I am not a good cook by any stretch of the imagination- I do cakes and biscuits well, but not savoury. But as a part of the bonding with boyfriend/making more effort thing, I decided to make dinner tonight. I adapted a recipe for pan fried duck that I got from the BBC website as follows.
If you feel the need to emulate my culinary prowess (if I can do it so can you) you will need: two duck breasts, vegetables of your choice for roasting, salt, garlic, thyme, rosemary, balsamic vinegar, orange juice, 50 g raspberries.
Cut the skin of the duck in a diamond pattern and rub salt into it, and prep your vegetables. So I peeled potatoes and put them on to parboil, parboiled carrots, cut squash into chunks and squashed my garlic.
The prep work is important, because it means that you're free to whack everything into pans etc all at once. And yes, whack in is a technical cooking term in my house.
Fry the duck skin side down in a hot pan for 6 mins, then turn and do it for about 6 mins on the other side. The beeb says 4-5 mins on each, but I found it was a little underdone. Parboil any veg that need it, and fry your squash, garlic and herbs for 3 mins to soften the squash.
When the duck is done, put it on a plate to "rest" and keep the juices in the pan.

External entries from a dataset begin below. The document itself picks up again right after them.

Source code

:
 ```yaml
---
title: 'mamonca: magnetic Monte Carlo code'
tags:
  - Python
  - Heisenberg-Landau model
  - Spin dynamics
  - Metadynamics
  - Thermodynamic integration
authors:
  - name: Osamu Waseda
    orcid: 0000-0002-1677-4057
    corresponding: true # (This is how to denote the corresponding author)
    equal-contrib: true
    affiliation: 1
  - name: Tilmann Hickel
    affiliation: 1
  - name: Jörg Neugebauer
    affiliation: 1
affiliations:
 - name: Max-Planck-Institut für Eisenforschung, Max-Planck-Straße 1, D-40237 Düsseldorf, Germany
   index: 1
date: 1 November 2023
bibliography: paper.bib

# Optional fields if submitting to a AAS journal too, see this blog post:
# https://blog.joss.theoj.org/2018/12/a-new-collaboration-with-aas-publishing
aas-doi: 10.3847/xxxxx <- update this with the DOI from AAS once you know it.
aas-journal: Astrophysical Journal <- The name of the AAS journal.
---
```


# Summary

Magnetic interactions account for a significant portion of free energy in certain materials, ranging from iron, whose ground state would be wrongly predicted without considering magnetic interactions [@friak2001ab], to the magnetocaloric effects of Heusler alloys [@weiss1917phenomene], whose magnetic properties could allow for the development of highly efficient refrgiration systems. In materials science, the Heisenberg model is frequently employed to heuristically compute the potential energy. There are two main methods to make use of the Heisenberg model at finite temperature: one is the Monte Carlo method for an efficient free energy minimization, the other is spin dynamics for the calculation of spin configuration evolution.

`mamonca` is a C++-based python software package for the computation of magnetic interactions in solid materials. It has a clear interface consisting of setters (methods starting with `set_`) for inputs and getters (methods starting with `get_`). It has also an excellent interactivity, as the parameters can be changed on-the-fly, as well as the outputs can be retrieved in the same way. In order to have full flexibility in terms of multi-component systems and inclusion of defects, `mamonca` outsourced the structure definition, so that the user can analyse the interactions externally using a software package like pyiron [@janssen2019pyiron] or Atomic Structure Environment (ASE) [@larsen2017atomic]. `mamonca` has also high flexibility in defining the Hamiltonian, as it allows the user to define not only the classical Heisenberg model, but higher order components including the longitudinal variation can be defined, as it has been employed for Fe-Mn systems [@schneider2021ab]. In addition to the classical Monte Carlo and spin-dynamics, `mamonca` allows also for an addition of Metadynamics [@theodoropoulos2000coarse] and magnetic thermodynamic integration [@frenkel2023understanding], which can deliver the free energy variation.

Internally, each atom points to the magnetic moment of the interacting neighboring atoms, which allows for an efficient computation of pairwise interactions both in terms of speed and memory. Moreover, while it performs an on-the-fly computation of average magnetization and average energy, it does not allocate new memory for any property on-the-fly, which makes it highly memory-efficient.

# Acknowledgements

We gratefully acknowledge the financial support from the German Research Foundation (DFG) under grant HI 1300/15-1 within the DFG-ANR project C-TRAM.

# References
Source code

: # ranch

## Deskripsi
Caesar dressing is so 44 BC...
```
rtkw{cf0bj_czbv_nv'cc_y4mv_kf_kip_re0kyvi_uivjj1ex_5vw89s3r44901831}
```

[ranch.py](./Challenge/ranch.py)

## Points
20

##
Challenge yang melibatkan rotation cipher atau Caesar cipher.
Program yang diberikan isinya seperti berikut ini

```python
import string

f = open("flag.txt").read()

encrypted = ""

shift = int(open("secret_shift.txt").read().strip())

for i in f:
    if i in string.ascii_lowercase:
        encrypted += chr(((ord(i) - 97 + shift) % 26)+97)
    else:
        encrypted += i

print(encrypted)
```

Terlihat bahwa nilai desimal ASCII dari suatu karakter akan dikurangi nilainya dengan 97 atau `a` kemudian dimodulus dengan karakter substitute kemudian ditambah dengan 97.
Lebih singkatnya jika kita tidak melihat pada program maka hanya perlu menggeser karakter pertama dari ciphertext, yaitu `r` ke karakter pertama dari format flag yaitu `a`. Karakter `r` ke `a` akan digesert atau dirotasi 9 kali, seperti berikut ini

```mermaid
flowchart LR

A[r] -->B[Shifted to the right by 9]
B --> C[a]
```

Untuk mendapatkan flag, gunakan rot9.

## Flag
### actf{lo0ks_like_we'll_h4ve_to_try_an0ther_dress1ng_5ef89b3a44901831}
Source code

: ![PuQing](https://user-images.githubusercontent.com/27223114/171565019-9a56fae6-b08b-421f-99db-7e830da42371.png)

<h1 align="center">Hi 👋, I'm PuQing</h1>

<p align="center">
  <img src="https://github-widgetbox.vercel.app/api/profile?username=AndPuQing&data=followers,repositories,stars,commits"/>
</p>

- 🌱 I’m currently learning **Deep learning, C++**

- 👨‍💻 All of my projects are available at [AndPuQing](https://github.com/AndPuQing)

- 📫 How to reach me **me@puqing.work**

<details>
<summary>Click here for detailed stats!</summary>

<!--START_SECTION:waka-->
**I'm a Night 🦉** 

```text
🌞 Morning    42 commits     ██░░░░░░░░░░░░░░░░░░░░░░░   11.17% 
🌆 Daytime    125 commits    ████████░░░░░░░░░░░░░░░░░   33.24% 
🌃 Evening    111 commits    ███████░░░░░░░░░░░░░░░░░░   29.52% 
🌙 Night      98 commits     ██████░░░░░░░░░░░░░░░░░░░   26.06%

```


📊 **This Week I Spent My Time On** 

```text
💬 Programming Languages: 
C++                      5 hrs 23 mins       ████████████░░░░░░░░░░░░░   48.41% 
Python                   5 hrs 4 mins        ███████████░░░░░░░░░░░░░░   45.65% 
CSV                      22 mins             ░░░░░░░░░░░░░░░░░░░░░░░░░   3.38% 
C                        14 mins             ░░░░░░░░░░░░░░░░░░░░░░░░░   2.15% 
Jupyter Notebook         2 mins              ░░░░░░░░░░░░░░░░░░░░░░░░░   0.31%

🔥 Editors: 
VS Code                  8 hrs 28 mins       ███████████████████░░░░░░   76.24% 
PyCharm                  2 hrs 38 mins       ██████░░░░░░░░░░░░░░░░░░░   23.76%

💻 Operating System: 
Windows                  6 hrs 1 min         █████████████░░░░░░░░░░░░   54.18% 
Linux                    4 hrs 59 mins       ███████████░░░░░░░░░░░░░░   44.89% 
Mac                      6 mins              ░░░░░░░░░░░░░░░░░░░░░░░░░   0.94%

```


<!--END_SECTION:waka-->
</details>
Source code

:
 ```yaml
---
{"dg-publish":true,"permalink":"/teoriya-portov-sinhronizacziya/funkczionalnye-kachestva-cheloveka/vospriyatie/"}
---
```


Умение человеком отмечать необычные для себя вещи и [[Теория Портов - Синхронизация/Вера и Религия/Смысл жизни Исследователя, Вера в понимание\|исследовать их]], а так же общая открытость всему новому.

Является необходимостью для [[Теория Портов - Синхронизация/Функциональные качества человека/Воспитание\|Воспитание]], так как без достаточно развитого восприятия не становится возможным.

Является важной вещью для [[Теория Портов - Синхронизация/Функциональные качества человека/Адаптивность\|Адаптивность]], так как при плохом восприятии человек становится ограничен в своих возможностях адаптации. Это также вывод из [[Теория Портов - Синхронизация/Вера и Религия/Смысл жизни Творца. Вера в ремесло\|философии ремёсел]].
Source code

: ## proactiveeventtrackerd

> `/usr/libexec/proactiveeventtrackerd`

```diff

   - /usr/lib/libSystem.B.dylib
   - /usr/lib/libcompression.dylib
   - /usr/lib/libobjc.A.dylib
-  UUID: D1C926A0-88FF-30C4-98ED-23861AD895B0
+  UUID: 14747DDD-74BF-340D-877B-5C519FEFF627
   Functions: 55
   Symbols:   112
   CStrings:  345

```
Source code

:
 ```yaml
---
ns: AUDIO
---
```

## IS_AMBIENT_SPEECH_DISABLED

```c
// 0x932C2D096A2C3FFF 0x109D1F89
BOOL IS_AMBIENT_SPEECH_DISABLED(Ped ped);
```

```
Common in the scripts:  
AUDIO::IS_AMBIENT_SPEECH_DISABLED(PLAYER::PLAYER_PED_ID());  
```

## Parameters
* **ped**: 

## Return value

No one really knows what this means. Well, chefs and people who can cook probably do, but I think it has something to do with the meat relaxing, re-juicing itself and becoming tender. While the duck is resting (I assume it's meant to be fairly cold when you serve it) you roast your veg and make the sauce. Veg roasting takes place in the oven at 180 Celsius. Don't ask me what that is in gas marks. Tough things like potato take longer than squash, which takes about 20mins.
The sauce is the fun bit, you take the ducky juices, whack them in a pan with 2 tablespoons of balsamic vinegar and simmer it to reduce it by half. Whack in the juice of an orange, 50g of raspberries and boil until the fruit is all pulpy and delicious. The the BBC says you should strain and blend it. I just pushed it through a metal sieve, and it had a similar effect. It's really tasty, and the boyfriend couldn't believe I've made it.
Slice the duck up into thick slices, pour some sauce over and arrange the veg in a pleasing fashion. Really easy. And it got me the nice iced lollipop from the fridge....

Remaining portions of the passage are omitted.